Whether the procedure was to be described as a ‘crash’ procedure or whether it was to be referred to as Category 1, this would not have altered the fact that at the time the emergency was called there had been an absence of the expertise necessary to respond appropriately to that emergency. This to my mind is the real issue in this case.

13.5. Recognising that Riley’s death may have been avoided, or his chances of survival may have been better if appropriate theatre staff and anaesthetic expertise had been immediately available, it is difficult to avoid the conclusion that outcomes such as Riley’s will likely be repeated in clinical settings in which resources of this kind are not available. This is not to say that an anaesthetic consultant should always be present at an obstetric hospital for 24 hours of every day. I was persuaded that there would be prohibitive resource implications, especially in rural centres, if such a resource was made mandatory for all hospitals. In addition, for every anaesthetic consultant who works at a hospital during a night shift, there is inevitably one less consultant available during the preceding and following day shifts.
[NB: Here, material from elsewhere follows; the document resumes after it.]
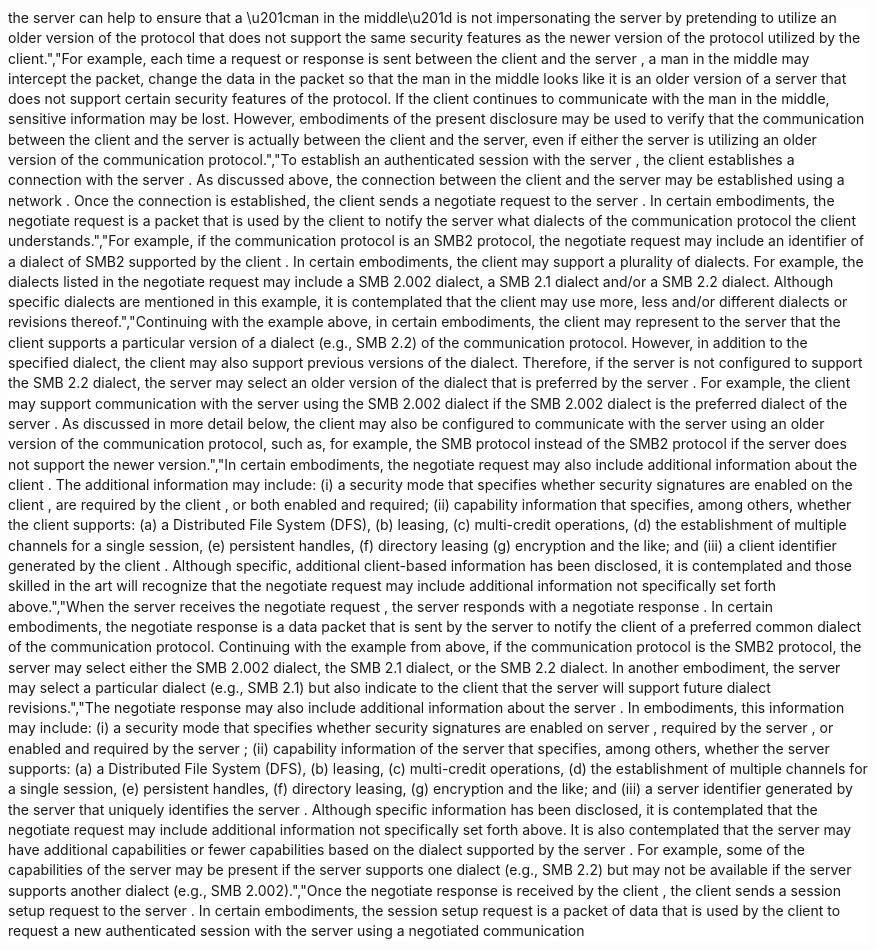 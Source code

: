the server  can help to ensure that a \u201cman in the middle\u201d is not impersonating the server  by pretending to utilize an older version of the protocol that does not support the same security features as the newer version of the protocol utilized by the client.","For example, each time a request or response is sent between the client  and the server , a man in the middle may intercept the packet, change the data in the packet so that the man in the middle looks like it is an older version of a server that does not support certain security features of the protocol. If the client continues to communicate with the man in the middle, sensitive information may be lost. However, embodiments of the present disclosure may be used to verify that the communication between the client and the server is actually between the client and the server, even if either the server is utilizing an older version of the communication protocol.","To establish an authenticated session with the server , the client  establishes a connection with the server . As discussed above, the connection between the client  and the server  may be established using a network . Once the connection is established, the client  sends a negotiate request  to the server . In certain embodiments, the negotiate request  is a packet that is used by the client  to notify the server  what dialects of the communication protocol the client  understands.","For example, if the communication protocol is an SMB2 protocol, the negotiate request may include an identifier of a dialect of SMB2 supported by the client . In certain embodiments, the client  may support a plurality of dialects. For example, the dialects listed in the negotiate request  may include a SMB 2.002 dialect, a SMB 2.1 dialect and\/or a SMB 2.2 dialect. Although specific dialects are mentioned in this example, it is contemplated that the client may use more, less and\/or different dialects or revisions thereof.","Continuing with the example above, in certain embodiments, the client  may represent to the server  that the client  supports a particular version of a dialect (e.g., SMB 2.2) of the communication protocol. However, in addition to the specified dialect, the client may also support previous versions of the dialect. Therefore, if the server  is not configured to support the SMB 2.2 dialect, the server  may select an older version of the dialect that is preferred by the server . For example, the client  may support communication with the server  using the SMB 2.002 dialect if the SMB 2.002 dialect is the preferred dialect of the server . As discussed in more detail below, the client  may also be configured to communicate with the server  using an older version of the communication protocol, such as, for example, the SMB protocol instead of the SMB2 protocol if the server does not support the newer version.","In certain embodiments, the negotiate request  may also include additional information about the client . The additional information may include: (i) a security mode that specifies whether security signatures are enabled on the client , are required by the client , or both enabled and required; (ii) capability information that specifies, among others, whether the client  supports: (a) a Distributed File System (DFS), (b) leasing, (c) multi-credit operations, (d) the establishment of multiple channels for a single session, (e) persistent handles, (f) directory leasing (g) encryption and the like; and (iii) a client identifier generated by the client . Although specific, additional client-based information has been disclosed, it is contemplated and those skilled in the art will recognize that the negotiate request  may include additional information not specifically set forth above.","When the server  receives the negotiate request , the server  responds with a negotiate response . In certain embodiments, the negotiate response  is a data packet that is sent by the server  to notify the client  of a preferred common dialect of the communication protocol. Continuing with the example from above, if the communication protocol is the SMB2 protocol, the server  may select either the SMB 2.002 dialect, the SMB 2.1 dialect, or the SMB 2.2 dialect. In another embodiment, the server  may select a particular dialect (e.g., SMB 2.1) but also indicate to the client  that the server  will support future dialect revisions.","The negotiate response  may also include additional information about the server . In embodiments, this information may include: (i) a security mode that specifies whether security signatures are enabled on server , required by the server , or enabled and required by the server ; (ii) capability information of the server  that specifies, among others, whether the server  supports: (a) a Distributed File System (DFS), (b) leasing, (c) multi-credit operations, (d) the establishment of multiple channels for a single session, (e) persistent handles, (f) directory leasing, (g) encryption and the like; and (iii) a server identifier generated by the server  that uniquely identifies the server . Although specific information has been disclosed, it is contemplated that the negotiate request  may include additional information not specifically set forth above. It is also contemplated that the server  may have additional capabilities or fewer capabilities based on the dialect supported by the server . For example, some of the capabilities of the server  may be present if the server supports one dialect (e.g., SMB 2.2) but may not be available if the server  supports another dialect (e.g., SMB 2.002).","Once the negotiate response  is received by the client , the client  sends a session setup request  to the server . In certain embodiments, the session setup request  is a packet of data that is used by the client  to request a new authenticated session with the server  using a negotiated communication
That said, it seems to me that the necessary anaesthetic expertise can be deployed at night by having anaesthetic registrars on duty who are of suitable seniority and experience to administer, or at least commence, general anaesthesia in the event that such is required. This happens in Victoria. It happens at the Women’s and Children’s Hospital here and it should happen at any medical centre that holds itself out as an obstetric hospital. In conjunction with this, on-call anaesthetic consultants should be sufficiently proximate to their medical centres to enable them to attend at short notice.

13.6. I recommend that the Minister for Health cause a review to be undertaken in respect of hospitals that provide obstetric services with a view to establishing their capability of responding appropriately and timeously to emergencies that involve the carrying out of caesarean section procedures with particular regard to the following: a) existence of emergency protocols relating to delivery by caesarean section; b) availability of operating staff at night; c) availability of suitably qualified and experienced clinicians capable of performing and permitted to perform various types of anaesthesia including general anaesthesia.

13.7. I further recommend that the Minister for Health in the light of that review implement or cause to be implemented measures designed to facilitate efficient and expeditious carrying out of emergency caesarean section procedures.

Key Words: Birth Accident; Foetal Monitoring; Hypoxia; Infant Deaths; Emergency Caesarean Sections In witness whereof the said Coroner has hereunto set and subscribed his hand and Seal the 23rd day of May, 2008.